— Data in this exercise —

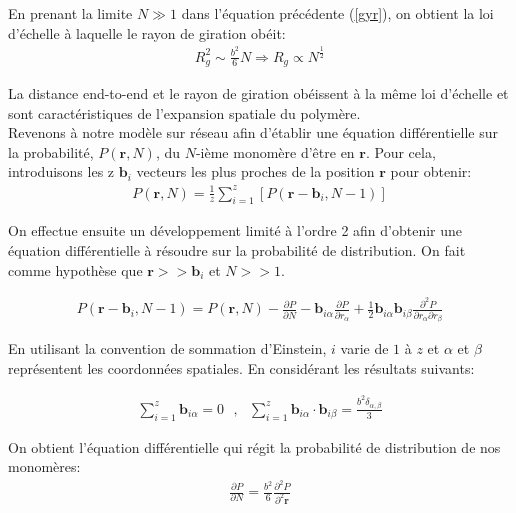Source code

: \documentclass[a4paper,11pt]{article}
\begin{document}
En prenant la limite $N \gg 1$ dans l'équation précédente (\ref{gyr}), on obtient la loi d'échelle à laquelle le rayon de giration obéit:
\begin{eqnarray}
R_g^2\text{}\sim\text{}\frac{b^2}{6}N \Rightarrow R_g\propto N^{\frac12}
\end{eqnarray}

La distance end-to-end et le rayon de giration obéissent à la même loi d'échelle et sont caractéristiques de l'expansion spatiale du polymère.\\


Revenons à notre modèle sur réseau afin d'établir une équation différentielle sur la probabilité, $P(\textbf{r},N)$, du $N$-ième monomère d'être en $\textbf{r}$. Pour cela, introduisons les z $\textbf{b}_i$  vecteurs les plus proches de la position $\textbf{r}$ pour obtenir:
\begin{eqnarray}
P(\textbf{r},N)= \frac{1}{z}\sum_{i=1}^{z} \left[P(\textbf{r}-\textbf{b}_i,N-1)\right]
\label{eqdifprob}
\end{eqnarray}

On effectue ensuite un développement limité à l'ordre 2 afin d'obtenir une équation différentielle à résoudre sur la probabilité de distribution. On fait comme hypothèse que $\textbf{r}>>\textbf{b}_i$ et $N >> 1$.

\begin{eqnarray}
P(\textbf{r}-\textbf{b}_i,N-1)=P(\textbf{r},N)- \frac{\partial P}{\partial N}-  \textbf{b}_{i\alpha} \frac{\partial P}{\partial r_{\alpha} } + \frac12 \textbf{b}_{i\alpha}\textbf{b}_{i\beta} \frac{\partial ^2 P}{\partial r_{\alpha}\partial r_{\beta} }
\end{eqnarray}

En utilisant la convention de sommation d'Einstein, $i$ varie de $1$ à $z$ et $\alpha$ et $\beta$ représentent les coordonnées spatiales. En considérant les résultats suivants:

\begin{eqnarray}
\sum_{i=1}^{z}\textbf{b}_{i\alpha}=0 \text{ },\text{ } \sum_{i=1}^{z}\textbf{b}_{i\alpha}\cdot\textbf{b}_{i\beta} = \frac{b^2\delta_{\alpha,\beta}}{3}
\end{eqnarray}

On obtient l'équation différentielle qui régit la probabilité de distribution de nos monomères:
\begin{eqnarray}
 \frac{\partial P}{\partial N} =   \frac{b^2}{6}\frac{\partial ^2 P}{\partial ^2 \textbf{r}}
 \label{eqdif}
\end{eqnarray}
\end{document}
==
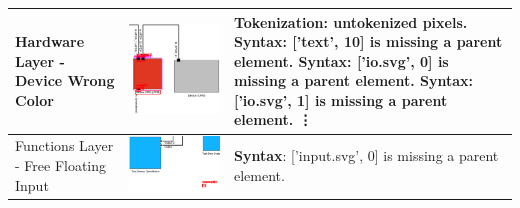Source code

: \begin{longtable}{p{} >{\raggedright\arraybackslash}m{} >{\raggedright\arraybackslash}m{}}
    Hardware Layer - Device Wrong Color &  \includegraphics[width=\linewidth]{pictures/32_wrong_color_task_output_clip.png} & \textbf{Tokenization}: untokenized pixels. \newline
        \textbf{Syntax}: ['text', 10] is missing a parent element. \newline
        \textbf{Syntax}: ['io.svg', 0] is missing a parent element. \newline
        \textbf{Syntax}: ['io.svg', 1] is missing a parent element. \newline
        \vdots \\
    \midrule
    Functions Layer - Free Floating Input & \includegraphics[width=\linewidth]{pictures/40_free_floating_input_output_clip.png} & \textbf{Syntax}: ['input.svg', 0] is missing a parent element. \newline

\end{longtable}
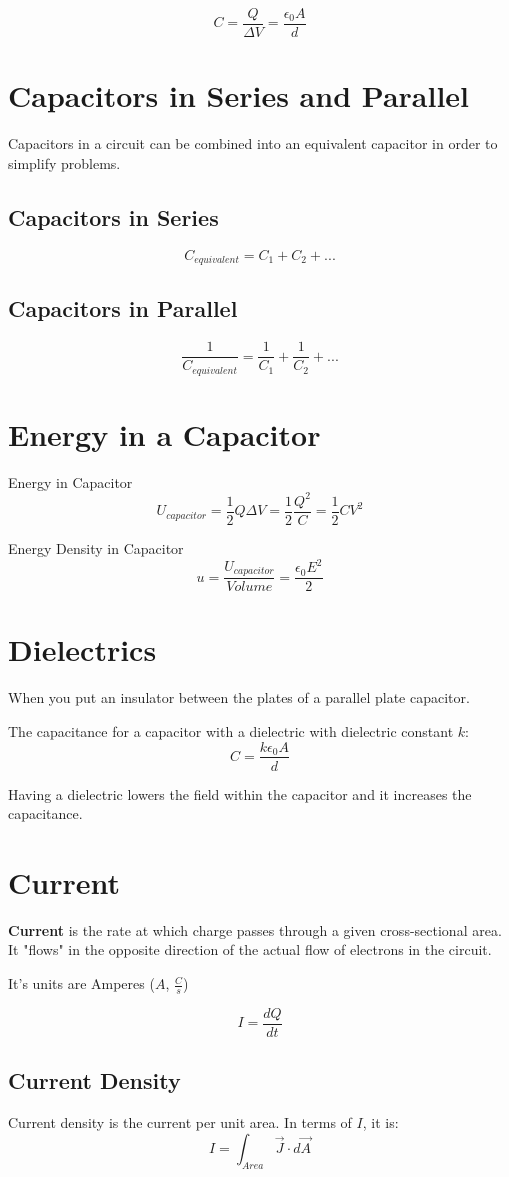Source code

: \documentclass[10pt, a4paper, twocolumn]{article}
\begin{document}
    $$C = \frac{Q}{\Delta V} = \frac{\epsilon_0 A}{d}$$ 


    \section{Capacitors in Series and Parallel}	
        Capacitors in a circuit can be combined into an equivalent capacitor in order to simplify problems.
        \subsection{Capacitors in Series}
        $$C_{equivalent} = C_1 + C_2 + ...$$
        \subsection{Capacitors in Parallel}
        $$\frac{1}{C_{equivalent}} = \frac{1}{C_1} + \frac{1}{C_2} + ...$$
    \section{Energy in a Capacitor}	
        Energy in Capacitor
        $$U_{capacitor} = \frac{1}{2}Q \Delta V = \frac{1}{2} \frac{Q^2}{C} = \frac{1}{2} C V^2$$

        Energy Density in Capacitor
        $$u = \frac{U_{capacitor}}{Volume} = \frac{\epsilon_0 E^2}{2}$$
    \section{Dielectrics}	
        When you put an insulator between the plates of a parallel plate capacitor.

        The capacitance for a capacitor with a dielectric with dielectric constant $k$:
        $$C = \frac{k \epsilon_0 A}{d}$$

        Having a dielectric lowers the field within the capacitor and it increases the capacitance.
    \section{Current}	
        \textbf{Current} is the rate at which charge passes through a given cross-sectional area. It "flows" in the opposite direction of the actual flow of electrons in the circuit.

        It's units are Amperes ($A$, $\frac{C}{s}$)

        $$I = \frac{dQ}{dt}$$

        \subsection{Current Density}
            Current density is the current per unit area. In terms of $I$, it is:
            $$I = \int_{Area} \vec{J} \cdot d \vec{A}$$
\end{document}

— Your objective —
What belongs in the answer is each line of the listing that contains the word "circuit".

— Answer to this exercise —
        Capacitors in a circuit can be combined into an equivalent capacitor in order to simplify problems.
        \textbf{Current} is the rate at which charge passes through a given cross-sectional area. It "flows" in the opposite direction of the actual flow of electrons in the circuit.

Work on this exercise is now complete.